• Question: Why is ice clear and snow white?

    Asked by avengedsevenfold to David, Luna, Mark, Melanie, Probash on 24 Mar 2011 in Categories: .
    • Photo: Luna Munoz

      Luna Munoz answered on 23 Mar 2011:


      I think it has to do with the way they were frozen. Ice results from freezing still water while snow results from freezing water droplets into small ice crystals.

    • Photo: David Pyle

      David Pyle answered on 23 Mar 2011:


      It’s all to do with light-scattering. Snow crystals are small (usually less than a few tenths of a millimetre across) and have an intricate form. Light falling on a snow crystal, or clumps of snow crystals, will be scattered by the crystal faces,giving the appearance of a white colour. Ice, which lacks internal boundaries between crystal grains, scatters the light a lot less and therefore looks clear. Dense ice in glaciers actually looks blue – but apparently this is due to the absorption of red light by the H-O bond in the ice.

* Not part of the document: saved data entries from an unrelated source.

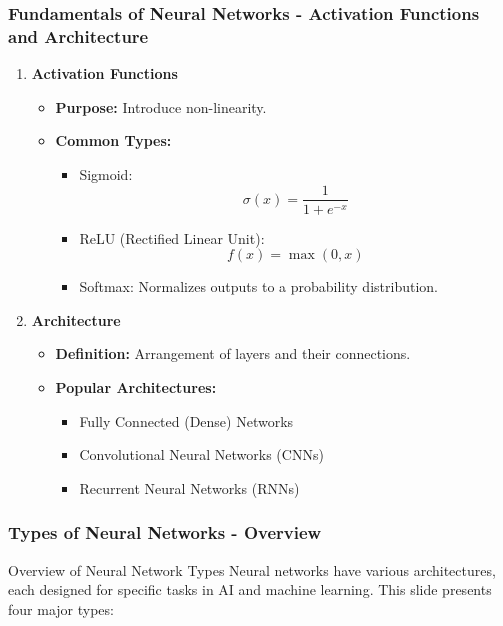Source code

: \documentclass[aspectratio=169]{beamer}
\begin{document}
\begin{frame}[fragile]
    \frametitle{Fundamentals of Neural Networks - Activation Functions and Architecture}

    \begin{enumerate}[resume]
        \item \textbf{Activation Functions}
        \begin{itemize}
            \item \textbf{Purpose:} Introduce non-linearity.
            \item \textbf{Common Types:}
            \begin{itemize}
                \item Sigmoid: 
                \begin{equation}
                    \sigma(x) = \frac{1}{1 + e^{-x}}
                \end{equation}
                \item ReLU (Rectified Linear Unit):
                \begin{equation}
                    f(x) = \max(0, x)
                \end{equation}
                \item Softmax: Normalizes outputs to a probability distribution.
            \end{itemize}
        \end{itemize}

        \item \textbf{Architecture}
        \begin{itemize}
            \item \textbf{Definition:} Arrangement of layers and their connections.
            \item \textbf{Popular Architectures:}
            \begin{itemize}
                \item Fully Connected (Dense) Networks
                \item Convolutional Neural Networks (CNNs)
                \item Recurrent Neural Networks (RNNs)
            \end{itemize}
        \end{itemize}
    \end{enumerate}
\end{frame}

\begin{frame}[fragile]
    \frametitle{Types of Neural Networks - Overview}
    \begin{block}{Overview of Neural Network Types}
        Neural networks have various architectures, each designed for specific tasks in AI and machine learning. This slide presents four major types:
    \end{block}
\end{frame}
\end{document}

    • Photo: Probash Chowdhury

      Probash Chowdhury answered on 24 Mar 2011:


      That’s due to the shape of and density of the crystals that form. In ice the crystals are very uniform and closely packed together and light is able to pass through the structure fairly easily. In snow the crystals are bunched in more complex shapes to form flakes and the crystals are not all aligned so light finds it difficult to pass through.